2. 浓度控制:工作液浓度需严格按照实验场景调整,活体成像浓度过高可能导致荧光淬灭或脏器毒性,浓度过低则荧光信号微弱,无法准确检测;细胞实验浓度可适当提高,但需控制在5-20μg/mL,避免细胞毒性;建议实验前进行预实验,确定工作浓度。
3. 无菌操作:实验过程中需严格遵循无菌操作规范,防止试剂污染,若试剂不慎污染,应立即丢弃,不可继续使用;接触试剂的器材需单独使用,避免与其他试剂交叉污染,尤其是氨基类、巯基类试剂,防止发生非特异性反应。

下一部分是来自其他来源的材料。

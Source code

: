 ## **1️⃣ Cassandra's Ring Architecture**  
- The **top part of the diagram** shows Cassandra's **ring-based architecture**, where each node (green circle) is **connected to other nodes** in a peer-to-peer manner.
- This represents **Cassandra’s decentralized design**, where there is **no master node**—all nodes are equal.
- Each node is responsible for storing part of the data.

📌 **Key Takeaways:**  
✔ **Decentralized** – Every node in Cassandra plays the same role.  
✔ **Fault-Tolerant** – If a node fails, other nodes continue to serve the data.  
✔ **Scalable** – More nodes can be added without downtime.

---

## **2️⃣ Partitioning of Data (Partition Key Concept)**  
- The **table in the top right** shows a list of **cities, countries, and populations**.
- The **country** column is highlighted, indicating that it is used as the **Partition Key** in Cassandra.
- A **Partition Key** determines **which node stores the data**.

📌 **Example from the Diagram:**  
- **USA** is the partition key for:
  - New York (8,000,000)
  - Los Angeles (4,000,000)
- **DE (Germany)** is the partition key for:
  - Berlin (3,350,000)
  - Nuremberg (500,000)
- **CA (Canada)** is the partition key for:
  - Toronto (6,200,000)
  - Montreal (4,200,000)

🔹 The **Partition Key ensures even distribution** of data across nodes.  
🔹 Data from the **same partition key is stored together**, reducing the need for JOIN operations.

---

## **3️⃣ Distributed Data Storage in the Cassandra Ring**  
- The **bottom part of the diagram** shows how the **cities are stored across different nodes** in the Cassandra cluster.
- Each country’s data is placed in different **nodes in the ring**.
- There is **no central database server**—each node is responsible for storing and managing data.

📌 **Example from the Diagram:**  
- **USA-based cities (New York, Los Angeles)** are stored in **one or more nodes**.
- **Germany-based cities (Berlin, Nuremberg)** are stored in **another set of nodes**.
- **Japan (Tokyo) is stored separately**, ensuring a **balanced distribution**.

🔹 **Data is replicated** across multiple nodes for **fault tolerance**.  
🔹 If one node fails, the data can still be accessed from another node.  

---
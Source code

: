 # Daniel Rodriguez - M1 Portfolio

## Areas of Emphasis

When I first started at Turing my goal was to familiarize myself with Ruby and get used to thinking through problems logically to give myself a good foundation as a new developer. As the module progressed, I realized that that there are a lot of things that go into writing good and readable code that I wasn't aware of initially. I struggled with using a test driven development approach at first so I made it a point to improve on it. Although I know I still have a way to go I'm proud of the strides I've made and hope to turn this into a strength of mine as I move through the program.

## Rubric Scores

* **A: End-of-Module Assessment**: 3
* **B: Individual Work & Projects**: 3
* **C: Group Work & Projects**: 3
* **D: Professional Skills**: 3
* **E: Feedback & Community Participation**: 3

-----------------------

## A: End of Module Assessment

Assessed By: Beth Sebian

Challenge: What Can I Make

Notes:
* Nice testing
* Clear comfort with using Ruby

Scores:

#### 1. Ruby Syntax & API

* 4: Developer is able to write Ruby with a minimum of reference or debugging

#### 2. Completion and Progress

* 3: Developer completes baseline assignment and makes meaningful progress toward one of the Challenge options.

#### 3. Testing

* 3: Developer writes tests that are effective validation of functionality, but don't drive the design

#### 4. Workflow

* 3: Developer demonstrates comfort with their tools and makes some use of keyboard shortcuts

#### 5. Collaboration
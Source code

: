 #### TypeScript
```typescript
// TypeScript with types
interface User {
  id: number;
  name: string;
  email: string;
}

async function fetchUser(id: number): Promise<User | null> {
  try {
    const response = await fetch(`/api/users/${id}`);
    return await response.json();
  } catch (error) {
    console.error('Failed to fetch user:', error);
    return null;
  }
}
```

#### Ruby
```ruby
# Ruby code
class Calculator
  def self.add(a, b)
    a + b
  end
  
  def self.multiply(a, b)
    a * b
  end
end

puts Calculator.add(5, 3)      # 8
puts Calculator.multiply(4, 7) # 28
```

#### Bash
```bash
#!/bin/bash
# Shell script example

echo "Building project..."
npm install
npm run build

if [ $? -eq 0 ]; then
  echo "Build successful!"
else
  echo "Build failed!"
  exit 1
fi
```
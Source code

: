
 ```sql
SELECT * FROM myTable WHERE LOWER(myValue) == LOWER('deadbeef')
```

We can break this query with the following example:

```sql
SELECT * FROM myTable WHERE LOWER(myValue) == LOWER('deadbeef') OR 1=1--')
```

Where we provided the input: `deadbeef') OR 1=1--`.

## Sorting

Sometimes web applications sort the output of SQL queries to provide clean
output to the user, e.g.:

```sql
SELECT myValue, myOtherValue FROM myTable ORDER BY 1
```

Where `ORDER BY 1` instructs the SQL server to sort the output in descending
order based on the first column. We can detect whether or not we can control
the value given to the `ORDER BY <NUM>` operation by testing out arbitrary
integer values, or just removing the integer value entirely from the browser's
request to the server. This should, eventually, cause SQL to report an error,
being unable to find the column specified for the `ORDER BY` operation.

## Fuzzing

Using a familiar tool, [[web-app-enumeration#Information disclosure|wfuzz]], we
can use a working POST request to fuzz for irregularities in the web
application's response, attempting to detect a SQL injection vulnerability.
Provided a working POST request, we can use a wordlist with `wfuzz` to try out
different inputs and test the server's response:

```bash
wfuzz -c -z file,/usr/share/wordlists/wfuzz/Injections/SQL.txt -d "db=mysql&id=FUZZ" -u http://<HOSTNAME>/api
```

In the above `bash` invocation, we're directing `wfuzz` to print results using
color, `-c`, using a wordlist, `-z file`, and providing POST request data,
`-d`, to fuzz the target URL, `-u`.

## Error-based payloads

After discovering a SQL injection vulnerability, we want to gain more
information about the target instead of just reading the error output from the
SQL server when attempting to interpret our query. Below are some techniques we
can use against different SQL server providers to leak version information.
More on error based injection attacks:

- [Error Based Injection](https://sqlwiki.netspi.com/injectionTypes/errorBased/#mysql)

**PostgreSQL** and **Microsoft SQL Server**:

4. 储存与处理:剩余试剂需密封后立即放回-20℃冰箱,建议分装成小份储存,避免反复冻融,防止葡聚糖骨架断裂或荧光染料脱落;实验结束后,废弃的试剂及耗材需按照生物安全规范处理,含试剂的废液需收集后进行无害化处理,固体废弃物需密封后交由专业机构处理;标记后的细胞或组织样本,短期可置于4℃避光保存,长期需置于-80℃密封保存。
5. 干扰因素:实验体系中应避免存在过量的氨基、巯基等活性基团,此类基团可能与CY7.5-Dextran发生非特异性结合,影响标记效果;同时避免使用强酸、强碱缓冲液,建议使用pH7.0-7.5的缓冲液,防止破坏偶联键;活体成像时,需避免动物毛发、皮肤分泌物等遮挡成像区域,确保成像清晰。
五、应急处理。
1. 皮肤接触:若试剂接触皮肤,立即用大量流动的清水冲洗接触部位15-20分钟,若出现红肿、瘙痒等不适,及时就医。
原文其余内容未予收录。